Yeri gelmişken, kulaklarımıza küpe olması açısından, yıllar önce fiair Nedîm’in, sanki o zamandan bugünleri görmüşçesine, uyarı amacı ile yazdığı;
“Bu imtidâd-ı cevre ki bahtın şitâbı var.
Mihnet-medâr olan feleğe intisâbı var.
Eyler nesîm-i subhu bize gird-i bâd-ı gam,
Bu rûzigâr-ı bî-mededin inkılâbı var."
şiirini burada sizlerle paylaşmak isterim. Hekimleri, hikmet ve gayret sahibi, san’atla yakın ilgili ve yüksek kültürlü insanlar olarak gördüğümden ve meslektaşlarıma saygısızlık olarak telakki edilebileceği düşüncesi ile, bu rubainin günümüz Türkçesi ile açıklamasını yapmıyorum.
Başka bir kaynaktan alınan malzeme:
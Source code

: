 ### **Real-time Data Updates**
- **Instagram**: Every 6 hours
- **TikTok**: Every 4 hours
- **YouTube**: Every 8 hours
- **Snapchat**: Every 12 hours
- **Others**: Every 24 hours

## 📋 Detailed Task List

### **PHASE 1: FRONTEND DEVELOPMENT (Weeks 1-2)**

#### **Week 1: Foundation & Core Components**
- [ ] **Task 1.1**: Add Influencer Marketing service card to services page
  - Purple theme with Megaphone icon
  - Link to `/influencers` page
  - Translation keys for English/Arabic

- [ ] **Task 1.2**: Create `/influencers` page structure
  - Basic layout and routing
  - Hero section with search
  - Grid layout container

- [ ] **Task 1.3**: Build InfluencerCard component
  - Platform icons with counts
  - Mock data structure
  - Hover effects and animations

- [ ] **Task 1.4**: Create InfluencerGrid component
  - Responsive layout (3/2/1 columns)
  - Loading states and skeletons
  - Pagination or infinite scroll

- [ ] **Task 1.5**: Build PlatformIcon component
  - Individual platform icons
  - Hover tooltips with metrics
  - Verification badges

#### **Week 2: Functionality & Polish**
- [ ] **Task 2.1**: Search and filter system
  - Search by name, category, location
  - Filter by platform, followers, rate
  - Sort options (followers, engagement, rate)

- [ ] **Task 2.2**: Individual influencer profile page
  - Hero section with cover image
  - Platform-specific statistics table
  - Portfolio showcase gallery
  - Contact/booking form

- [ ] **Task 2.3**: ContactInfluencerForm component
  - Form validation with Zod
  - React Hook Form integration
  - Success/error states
Lem’i Atlı tarafından muhteşem bir Uşşak ile bestelenmiş olan bu eserin, Cumhuriyetimizin ilk yıllarına ait oldukça enteresan bir hikâyesi olduğunu da, bir çoğumuz iyi bilir.
Bu hususta, özellikle yoğun bakım, klinik, poliklinik, laboratuvar ve cerrahi alanlarında, sanatlarını icra eden meslektaşlarımıza düşen, bu tıbbi Moda rüzgârını çok iyi kullanıp değerlendirmeleri, rasyonel davranabilmeleri, ahlak, bilim ve tecrübeden asla taviz vermemeleri, her yazılana inanmamaları, her yazılanın ve söylenenin doğru, her yazılmayanın ve söylenmeyenin de yanlış olmadığını unutmamalarıdır.
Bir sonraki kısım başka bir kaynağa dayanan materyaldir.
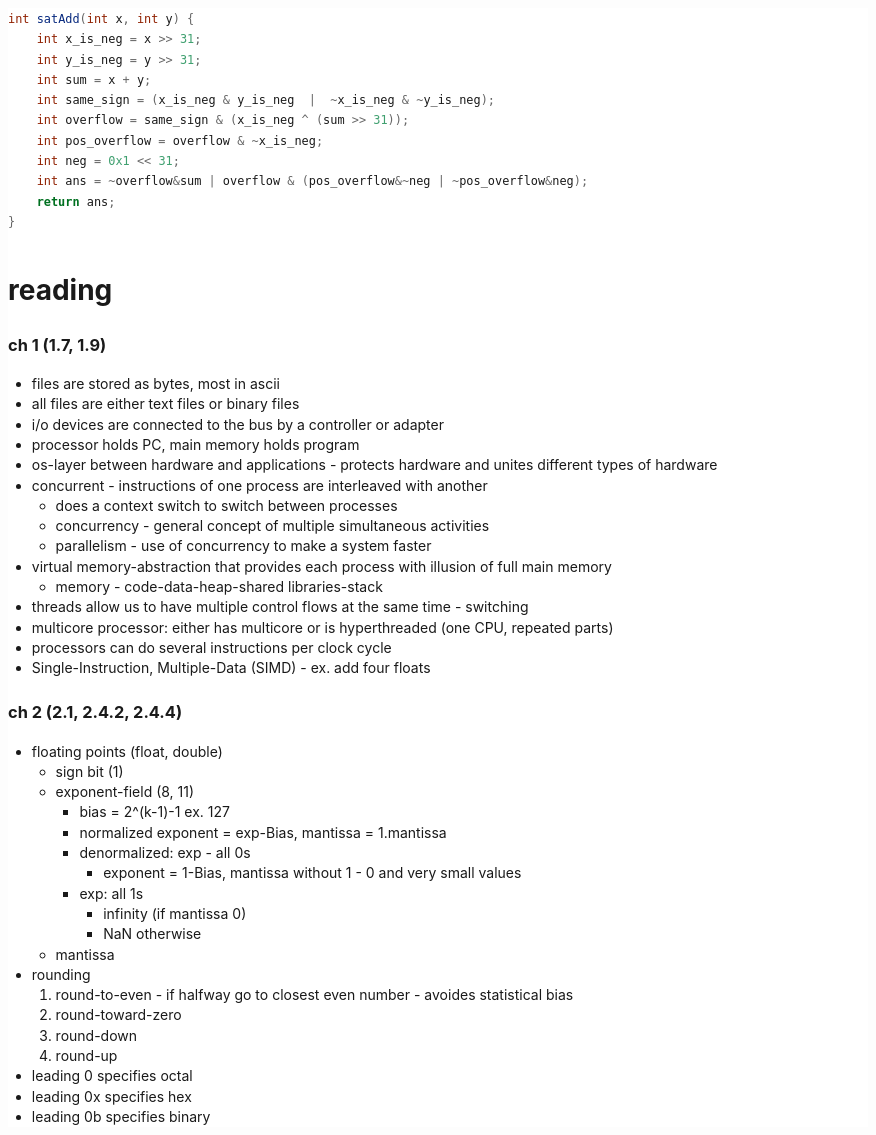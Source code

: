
 ```java
int satAdd(int x, int y) {
	int x_is_neg = x >> 31;
	int y_is_neg = y >> 31;
	int sum = x + y;
	int same_sign = (x_is_neg & y_is_neg  |  ~x_is_neg & ~y_is_neg);
	int overflow = same_sign & (x_is_neg ^ (sum >> 31));
	int pos_overflow = overflow & ~x_is_neg;
	int neg = 0x1 << 31;
	int ans = ~overflow&sum | overflow & (pos_overflow&~neg | ~pos_overflow&neg);
	return ans;
}
```

# reading
### ch 1 (1.7, 1.9)
- files are stored as bytes, most in ascii
- all files are either text files or binary files
- i/o devices are connected to the bus by a controller or adapter
- processor holds PC, main memory holds program
- os-layer between hardware and applications - protects hardware and unites different types of hardware
- concurrent - instructions of one process are interleaved with another
    - does a context switch to switch between processes
    - concurrency - general concept of multiple simultaneous activities
    - parallelism - use of concurrency to make a system faster
- virtual memory-abstraction that provides each process with illusion of full main memory
	- memory - code-data-heap-shared libraries-stack
- threads allow us to have multiple control flows at the same time - switching
- multicore processor: either has multicore or is hyperthreaded (one CPU, repeated parts)
- processors can do several instructions per clock cycle
- Single-Instruction, Multiple-Data (SIMD) - ex. add four floats

### ch 2 (2.1, 2.4.2, 2.4.4)
- floating points (float, double)
	- sign bit (1)
	- exponent-field (8, 11)
		- bias = 2^(k-1)-1 ex. 127
		- normalized
			exponent = exp-Bias, mantissa = 1.mantissa
		- denormalized: exp - all 0s
			- exponent = 1-Bias, mantissa without 1 - 0 and very small values
		- exp: all 1s
			- infinity (if mantissa 0) 
			- NaN otherwise
	- mantissa 
- rounding
	1. round-to-even - if halfway go to closest even number - avoides statistical bias
	2. round-toward-zero
	3. round-down
	4. round-up
- leading 0 specifies octal
- leading 0x specifies hex
- leading 0b specifies binary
Nitekim, tıp dünyasında onlarca yıldır her derde deva(!) kullanılan bazı ilaçların, daha sonra hiçbir etkisinin bulunmadığını da öğreniyoruz. Bazı araştırmaların ve özellikle istatistiklerin arka odalarında, hedeflenen planlar çerçevesinde nelerin döndürüldüğü, biyoyararlılık, komplikasyon, ters etkileşim, etkin doz ayarı, standart değerler, kritik kan seviyeleri, tedavi süresi, yan etkiler ve endikasyon alanlarının belirlenmesinde ne gibi kriterlerin ön plana çıkartıldığı, konunun aşınası ekonomist ve patronların yanında, birçok bilim adamı ve akademisyen tarafından da çok iyi bilinmektedir.
Sadece tıbbi değil, her alandaki modayı(!) takip ederken, ilmi, ahlaki, ulvi, milli ve sosyo-kültürel değerlerimizden ve prensiplerimizden asla taviz vermemeyi kendimize şiar edinmeliyiz.
Yine bir yeni rubaimize yer vererek yazımızı noktalayalım.
Kabrime Talkın!
Sevdamı mısralara, nakş ettim lime lime.
Kabil değil rekabet sadakatte sevgime.
Göz yaşımla yıkanmış mendil, ahıma kefen!
Oku rubai nefes, talkın olsun kabrime.